Hendrix College to build Miller Creative Quad in 2018

by Talk Business & Politics staff ([email protected]) 1,052 views 

An architectural rendering depicts the Miller Creative Quad at Hendrix College in Conway.

Hendrix College will begin construction on the Miller Creative Quad in 2018.

The $24 million ($16 million construction, $8 million endowment) mixed-use project is part of the school’s $110 million “Be Hendrix” campaign and is named for Hendrix alumnus and Board of Trustees Carolyn L. Miller, a 1974 graduate, and her husband David B. Miller of Dallas. They provided the initial funding for the project through the David B. Miller Family Foundation.

The project will include two buildings that will combine facilities for the creative arts with new student living space on the existing site of Hulen Hall.

“Thanks to the generosity of the Miller family, along with many Hendrix alumni, corporations, foundations, and friends, we are thrilled to begin construction on the Miller Creative Quad,” Hendrix President Bill Tsutsui said in a news release. “Not only will this exciting project provide new facilities for our students and faculty, it will bring new energy to the heart of campus for the entire community to enjoy and experience.”

The Creative Quad will include two new residence halls on the second and third floors of the two buildings, with single and double rooms and study space for 100 students.

The south building of the Creative Quad will feature music practice rooms, music faculty offices and a digital music lab.

There will also be a 990-square-foot auditorium with an industry-standard film screening room. The auditorium will serve the school’s growing film studies program, as well as movie events organized by student clubs and organizations, and will accommodate guest speakers for special events.

A focal point of the Miller Creative Quad will be the new Windgate Museum of Art in the north building. In 2016, Hendrix received a $10 million grant from the Windgate Charitable Foundation of Siloam Springs to support the museum’s construction and endowment. The Windgate Foundation has previously supported arts and religious life programming, as well as scholarship opportunities, at Hendrix.
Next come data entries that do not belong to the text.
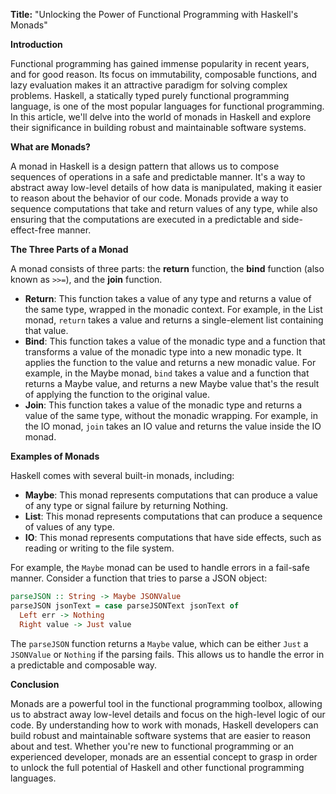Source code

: **Title:** "Unlocking the Power of Functional Programming with Haskell's Monads"

**Introduction**

Functional programming has gained immense popularity in recent years, and for good reason. Its focus on immutability, composable functions, and lazy evaluation makes it an attractive paradigm for solving complex problems. Haskell, a statically typed purely functional programming language, is one of the most popular languages for functional programming. In this article, we'll delve into the world of monads in Haskell and explore their significance in building robust and maintainable software systems.

**What are Monads?**

A monad in Haskell is a design pattern that allows us to compose sequences of operations in a safe and predictable manner. It's a way to abstract away low-level details of how data is manipulated, making it easier to reason about the behavior of our code. Monads provide a way to sequence computations that take and return values of any type, while also ensuring that the computations are executed in a predictable and side-effect-free manner.

**The Three Parts of a Monad**

A monad consists of three parts: the **return** function, the **bind** function (also known as `>>=`), and the **join** function.

* **Return**: This function takes a value of any type and returns a value of the same type, wrapped in the monadic context. For example, in the List monad, `return` takes a value and returns a single-element list containing that value.
* **Bind**: This function takes a value of the monadic type and a function that transforms a value of the monadic type into a new monadic type. It applies the function to the value and returns a new monadic value. For example, in the Maybe monad, `bind` takes a value and a function that returns a Maybe value, and returns a new Maybe value that's the result of applying the function to the original value.
* **Join**: This function takes a value of the monadic type and returns a value of the same type, without the monadic wrapping. For example, in the IO monad, `join` takes an IO value and returns the value inside the IO monad.

**Examples of Monads**

Haskell comes with several built-in monads, including:

* **Maybe**: This monad represents computations that can produce a value of any type or signal failure by returning Nothing.
* **List**: This monad represents computations that can produce a sequence of values of any type.
* **IO**: This monad represents computations that have side effects, such as reading or writing to the file system.

For example, the `Maybe` monad can be used to handle errors in a fail-safe manner. Consider a function that tries to parse a JSON object:
```haskell
parseJSON :: String -> Maybe JSONValue
parseJSON jsonText = case parseJSONText jsonText of
  Left err -> Nothing
  Right value -> Just value
```
The `parseJSON` function returns a `Maybe` value, which can be either `Just` a `JSONValue` or `Nothing` if the parsing fails. This allows us to handle the error in a predictable and composable way.

**Conclusion**

Monads are a powerful tool in the functional programming toolbox, allowing us to abstract away low-level details and focus on the high-level logic of our code. By understanding how to work with monads, Haskell developers can build robust and maintainable software systems that are easier to reason about and test. Whether you're new to functional programming or an experienced developer, monads are an essential concept to grasp in order to unlock the full potential of Haskell and other functional programming languages.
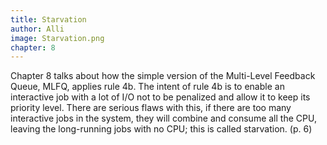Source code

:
 ```yaml
---
title: Starvation
author: Alli
image: Starvation.png
chapter: 8
---
```

Chapter 8 talks about how the simple version of the Multi-Level Feedback Queue, MLFQ, applies rule 4b. The intent of rule 4b is to enable an interactive job with a lot of I/O not to be penalized and allow it to keep its priority level. There are serious flaws with this, if there are too many interactive jobs in the system, they will combine and consume all the CPU, leaving the long-running jobs with no CPU; this is called starvation. (p. 6)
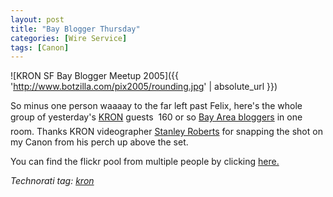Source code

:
 ```yaml
---
layout: post
title: "Bay Blogger Thursday"
categories: [Wire Service]
tags: [Canon]
---
```



![KRON SF Bay Blogger Meetup 2005]({{ 'http://www.botzilla.com/pix2005/rounding.jpg' | absolute_url }})


So minus one person waaaay to the far left past Felix, here's the whole group of yesterday's <a href="http://www.kron.com/" target="_blank">KRON</a> guests &#151; 160 or so <a href="http://www.kron.com/Global/story.asp?s=3462860" target="_blank">Bay Area bloggers</a> in one room. Thanks KRON videographer <a href="http://we8there.blogspot.com/" target="_blank">Stanley Roberts</a> for snapping the shot on my Canon from his perch up above the set. 

You can find the flickr pool from multiple people by clicking <a href="http://www.flickr.com/groups/42513697@N00/pool/" target="_blank">here.</a>

<i>Technorati tag: <a href="http://technorati.com/tag/KRON" rel="tag">kron</a></i>
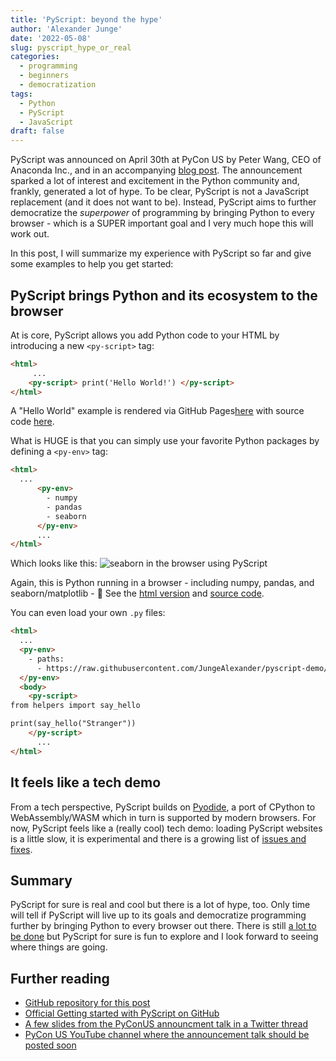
 ```yaml
---
title: 'PyScript: beyond the hype'
author: 'Alexander Junge'
date: '2022-05-08'
slug: pyscript_hype_or_real
categories:
  - programming
  - beginners
  - democratization
tags:
  - Python
  - PyScript
  - JavaScript
draft: false
---
```


PyScript was announced on April 30th at PyCon US by Peter Wang, CEO of Anaconda Inc., and in an accompanying [blog post](https://engineering.anaconda.com).
The announcement sparked a lot of interest and excitement in the Python community and, frankly, generated a lot of hype.
To be clear, PyScript is not a JavaScript replacement (and it does not want to be).
Instead, PyScript aims to further democratize the *superpower* of programming by bringing Python to every browser - which is a SUPER important goal and I very much hope this will work out.

In this post, I will summarize my experience with PyScript so far and give some examples to help you get started:

## PyScript brings Python and its ecosystem to the browser

At is core, PyScript allows you add Python code to your HTML by introducing a new `<py-script>` tag:

```html
<html>
     ...
    <py-script> print('Hello World!') </py-script>
</html>
```

A "Hello World" example is rendered via GitHub Pages[here]( https://jungealexander.github.io/pyscript-demo/) with source code [here](https://github.com/JungeAlexander/pyscript-demo/blob/main/index.html).

What is HUGE is that you can simply use your favorite Python packages by defining a `<py-env>` tag:

```html
<html>
  ...
      <py-env>
        - numpy
        - pandas
        - seaborn
      </py-env>
      ...
</html>
```

Which looks like this:
![seaborn in the browser using PyScript](/posts/2022-05-08/seaborn_pyscript.png)

Again, this is Python running in a browser - including numpy, pandas, and seaborn/matplotlib - 🤯
See the [html version](https://jungealexander.github.io/pyscript-demo/seaborn_pairplot.html) and [source code](https://github.com/JungeAlexander/pyscript-demo/blob/main/seaborn_pairplot.html).

You can even load your own `.py` files:

```html
<html>
  ...
  <py-env>
    - paths:
      - https://raw.githubusercontent.com/JungeAlexander/pyscript-demo/main/helpers.py
  </py-env>
  <body>
    <py-script>
from helpers import say_hello

print(say_hello("Stranger")) 
    </py-script>
      ...
</html>
```

## It feels like a tech demo

From a tech perspective, PyScript builds on [Pyodide](https://pyodide.org/), a port of CPython to WebAssembly/WASM which in turn is supported by modern browsers.
For now, PyScript feels like a (really cool) tech demo: loading PyScript websites is a little slow, it is experimental and there is a growing list of [issues and fixes](https://github.com/pyscript/pyscript/issues).

## Summary

PyScript for sure is real and cool but there is a lot of hype, too.
Only time will tell if PyScript will live up to its goals and
democratize programming further by bringing Python to every browser out there.
There is still [a lot to be done](https://twitter.com/pwang/status/1521138505983959040) but PyScript for sure is fun to explore and I look
forward to seeing where things are going.

## Further reading

- [GitHub repository for this post](https://github.com/JungeAlexander/pyscript-demo)
- [Official Getting started with PyScript on GitHub](https://github.com/pyscript/pyscript/blob/main/GETTING-STARTED.md)
- [A few slides from the PyConUS announcment talk in a Twitter thread](https://twitter.com/pwang/status/1521137668003880961)
- [PyCon US YouTube channel where the announcement talk should be posted soon](https://www.youtube.com/channel/UCMjMBMGt0WJQLeluw6qNJuA)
The Miller Creative Quad was designed by Polk Stanley Wilcox Architects of Little Rock. Nabholz Corp. of Conway will be the general contractor. Construction of the Miller Creative Quad will begin after Commencement 2018 in May. The Creative Quad’s new residence halls are scheduled to open in fall 2019.

Hulen Hall will be removed during the school’s winter break, and site preparation will continue through the spring. Hulen Hall, which opened in 1950, was named for campus dietician Georgia Mitchell Hulen. It included the Hendrix bookstore, cafeteria, post office, student center, and student organization offices, serving the Hendrix community until the 2010 opening of the Student Life and Technology Center (SLTC).

Earlier this fall, Hendrix celebrated the opening of the Mary Ann and David Dawkins Welcome Center, the new home of the Offices of Admission and Financial Aid.